## Your assignment
Every line containing the string "HTML" is to be copied from the records.

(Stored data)
......

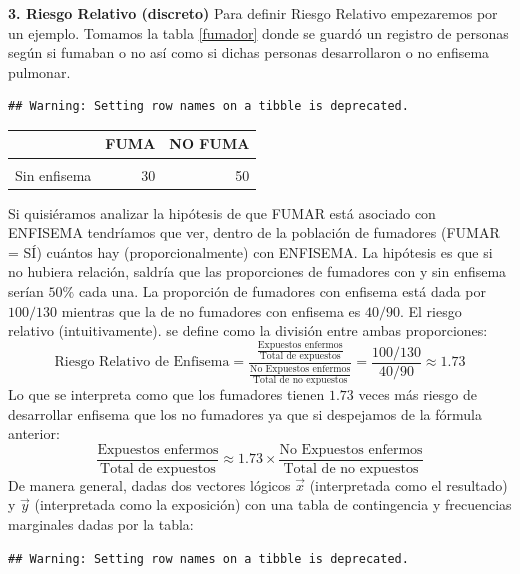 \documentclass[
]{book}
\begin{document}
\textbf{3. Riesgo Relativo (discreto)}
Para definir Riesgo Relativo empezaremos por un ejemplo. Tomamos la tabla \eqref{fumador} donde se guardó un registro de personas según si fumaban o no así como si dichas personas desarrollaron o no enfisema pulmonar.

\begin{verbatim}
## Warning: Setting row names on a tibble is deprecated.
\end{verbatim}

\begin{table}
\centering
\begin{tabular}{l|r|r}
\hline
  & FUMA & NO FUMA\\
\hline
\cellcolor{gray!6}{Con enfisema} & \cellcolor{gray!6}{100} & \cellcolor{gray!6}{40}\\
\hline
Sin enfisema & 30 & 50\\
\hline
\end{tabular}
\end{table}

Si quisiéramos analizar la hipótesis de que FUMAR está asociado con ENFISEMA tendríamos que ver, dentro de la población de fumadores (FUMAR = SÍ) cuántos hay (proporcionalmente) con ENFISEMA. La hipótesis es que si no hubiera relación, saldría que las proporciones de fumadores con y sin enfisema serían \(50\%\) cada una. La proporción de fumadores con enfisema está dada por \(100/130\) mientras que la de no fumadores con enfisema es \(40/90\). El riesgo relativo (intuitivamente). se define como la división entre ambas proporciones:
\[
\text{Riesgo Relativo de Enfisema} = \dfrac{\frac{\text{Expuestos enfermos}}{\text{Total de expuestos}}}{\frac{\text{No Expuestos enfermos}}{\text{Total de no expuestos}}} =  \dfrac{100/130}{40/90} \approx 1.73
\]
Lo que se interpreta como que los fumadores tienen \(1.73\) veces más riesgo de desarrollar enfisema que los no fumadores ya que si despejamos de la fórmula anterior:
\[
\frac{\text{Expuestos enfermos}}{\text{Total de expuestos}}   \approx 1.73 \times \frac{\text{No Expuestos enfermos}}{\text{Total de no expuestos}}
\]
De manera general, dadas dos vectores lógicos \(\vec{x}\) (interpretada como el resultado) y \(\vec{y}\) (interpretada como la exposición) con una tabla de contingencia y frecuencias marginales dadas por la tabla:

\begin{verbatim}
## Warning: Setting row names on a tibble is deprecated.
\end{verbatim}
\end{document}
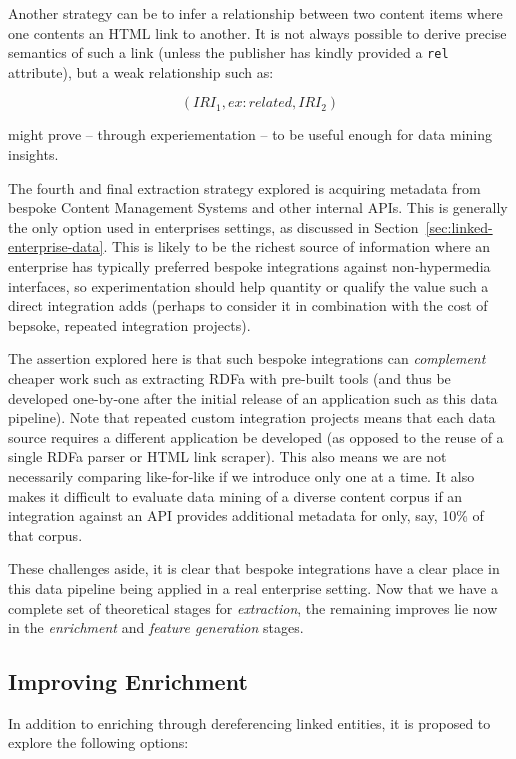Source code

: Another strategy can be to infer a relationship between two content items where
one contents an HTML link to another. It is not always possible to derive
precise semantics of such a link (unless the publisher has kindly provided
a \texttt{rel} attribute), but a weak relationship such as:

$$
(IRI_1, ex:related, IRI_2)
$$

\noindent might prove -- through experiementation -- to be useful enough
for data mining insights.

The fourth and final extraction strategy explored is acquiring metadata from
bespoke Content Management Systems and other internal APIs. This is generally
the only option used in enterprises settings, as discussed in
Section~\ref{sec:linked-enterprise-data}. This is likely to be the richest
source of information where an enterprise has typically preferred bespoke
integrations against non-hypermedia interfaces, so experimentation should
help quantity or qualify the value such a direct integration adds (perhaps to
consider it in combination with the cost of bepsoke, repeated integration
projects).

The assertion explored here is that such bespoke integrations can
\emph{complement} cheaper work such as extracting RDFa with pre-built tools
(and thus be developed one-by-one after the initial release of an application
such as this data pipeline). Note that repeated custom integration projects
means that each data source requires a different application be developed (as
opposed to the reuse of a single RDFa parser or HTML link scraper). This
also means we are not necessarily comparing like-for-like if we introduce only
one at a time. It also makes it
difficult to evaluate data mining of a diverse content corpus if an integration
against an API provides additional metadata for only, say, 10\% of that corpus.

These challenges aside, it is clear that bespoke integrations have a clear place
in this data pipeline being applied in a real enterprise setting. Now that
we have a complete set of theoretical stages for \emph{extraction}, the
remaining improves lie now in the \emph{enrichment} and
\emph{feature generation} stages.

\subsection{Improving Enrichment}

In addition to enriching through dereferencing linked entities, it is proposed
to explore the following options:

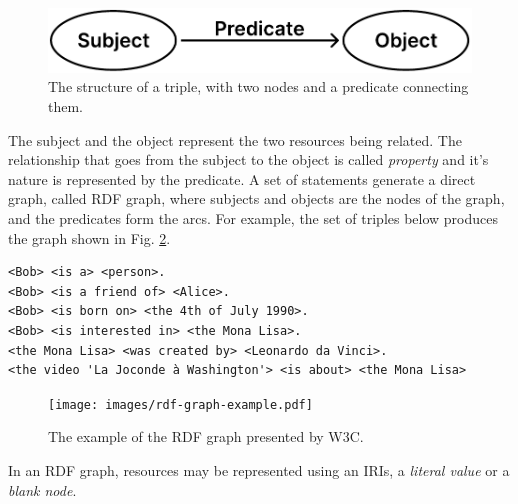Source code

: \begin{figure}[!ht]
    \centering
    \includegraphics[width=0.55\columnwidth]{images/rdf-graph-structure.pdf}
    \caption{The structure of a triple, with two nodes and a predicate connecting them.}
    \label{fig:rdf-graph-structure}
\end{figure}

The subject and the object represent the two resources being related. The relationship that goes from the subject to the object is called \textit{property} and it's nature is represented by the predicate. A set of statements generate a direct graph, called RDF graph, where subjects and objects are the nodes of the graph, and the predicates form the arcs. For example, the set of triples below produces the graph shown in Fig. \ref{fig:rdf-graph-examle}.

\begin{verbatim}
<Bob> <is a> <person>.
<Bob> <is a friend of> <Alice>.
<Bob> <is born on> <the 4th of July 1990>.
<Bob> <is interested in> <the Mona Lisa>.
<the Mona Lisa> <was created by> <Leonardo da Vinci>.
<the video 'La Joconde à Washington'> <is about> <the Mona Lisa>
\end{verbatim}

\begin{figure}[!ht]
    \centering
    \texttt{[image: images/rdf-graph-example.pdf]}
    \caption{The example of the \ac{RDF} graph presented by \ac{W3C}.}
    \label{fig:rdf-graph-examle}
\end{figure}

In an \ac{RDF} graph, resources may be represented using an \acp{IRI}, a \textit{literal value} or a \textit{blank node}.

......

## Expected answer
one contents an HTML link to another. It is not always possible to derive
opposed to the reuse of a single RDFa parser or HTML link scraper). This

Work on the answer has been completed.